### What to do
Copy each line in the data that includes the word "mathbf".

### Information
--- --- ---

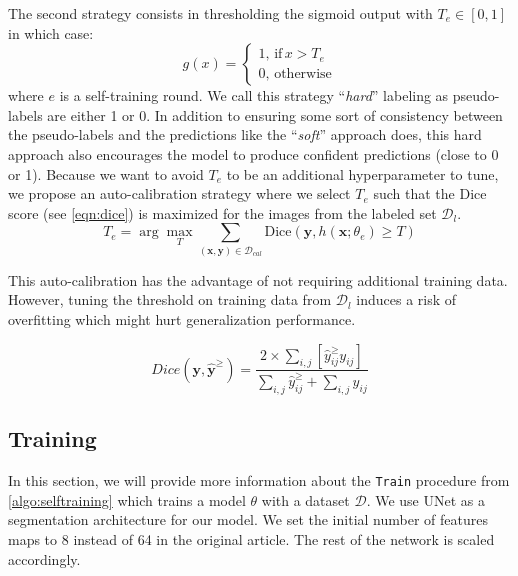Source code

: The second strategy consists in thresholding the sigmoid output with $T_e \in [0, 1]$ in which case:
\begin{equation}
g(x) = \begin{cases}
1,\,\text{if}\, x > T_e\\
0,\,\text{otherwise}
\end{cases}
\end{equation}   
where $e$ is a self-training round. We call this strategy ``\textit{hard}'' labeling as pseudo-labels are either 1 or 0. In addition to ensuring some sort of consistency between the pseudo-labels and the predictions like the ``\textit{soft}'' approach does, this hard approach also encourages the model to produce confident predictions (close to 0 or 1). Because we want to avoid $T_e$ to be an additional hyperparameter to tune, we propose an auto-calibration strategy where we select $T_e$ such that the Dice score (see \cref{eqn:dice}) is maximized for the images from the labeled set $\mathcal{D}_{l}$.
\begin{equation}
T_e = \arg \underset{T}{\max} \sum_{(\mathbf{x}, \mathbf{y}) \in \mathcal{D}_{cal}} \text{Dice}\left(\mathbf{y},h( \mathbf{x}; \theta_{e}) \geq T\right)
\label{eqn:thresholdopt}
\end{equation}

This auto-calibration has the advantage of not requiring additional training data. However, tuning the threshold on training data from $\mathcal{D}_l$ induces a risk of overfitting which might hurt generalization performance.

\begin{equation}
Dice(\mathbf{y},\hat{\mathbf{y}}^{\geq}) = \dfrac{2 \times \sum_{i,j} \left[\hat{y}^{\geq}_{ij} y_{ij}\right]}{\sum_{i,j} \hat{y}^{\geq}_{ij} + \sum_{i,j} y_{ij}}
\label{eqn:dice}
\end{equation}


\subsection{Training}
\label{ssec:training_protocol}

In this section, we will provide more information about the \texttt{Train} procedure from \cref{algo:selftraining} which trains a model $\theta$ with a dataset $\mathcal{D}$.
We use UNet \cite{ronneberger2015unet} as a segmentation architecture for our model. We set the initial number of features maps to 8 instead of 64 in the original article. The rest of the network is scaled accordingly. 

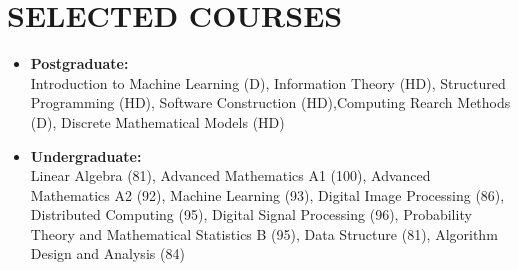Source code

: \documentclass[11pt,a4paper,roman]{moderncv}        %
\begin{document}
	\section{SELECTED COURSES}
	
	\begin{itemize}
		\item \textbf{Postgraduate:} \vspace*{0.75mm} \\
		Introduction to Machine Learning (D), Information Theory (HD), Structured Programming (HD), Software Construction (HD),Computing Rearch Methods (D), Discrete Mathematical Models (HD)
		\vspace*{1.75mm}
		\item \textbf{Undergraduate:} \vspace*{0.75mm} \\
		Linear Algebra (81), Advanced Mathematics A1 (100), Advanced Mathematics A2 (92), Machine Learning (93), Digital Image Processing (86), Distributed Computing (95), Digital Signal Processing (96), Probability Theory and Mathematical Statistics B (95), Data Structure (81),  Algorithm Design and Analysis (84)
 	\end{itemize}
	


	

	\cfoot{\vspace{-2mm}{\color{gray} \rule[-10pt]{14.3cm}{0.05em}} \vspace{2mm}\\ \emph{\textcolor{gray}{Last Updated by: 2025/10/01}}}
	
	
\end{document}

--- --- ---

### Completed task
T_e = \arg \underset{T}{\max} \sum_{(\mathbf{x}, \mathbf{y}) \in \mathcal{D}_{cal}} \text{Dice}\left(\mathbf{y},h( \mathbf{x}; \theta_{e}) \geq T\right)
Dice(\mathbf{y},\hat{\mathbf{y}}^{\geq}) = \dfrac{2 \times \sum_{i,j} \left[\hat{y}^{\geq}_{ij} y_{ij}\right]}{\sum_{i,j} \hat{y}^{\geq}_{ij} + \sum_{i,j} y_{ij}}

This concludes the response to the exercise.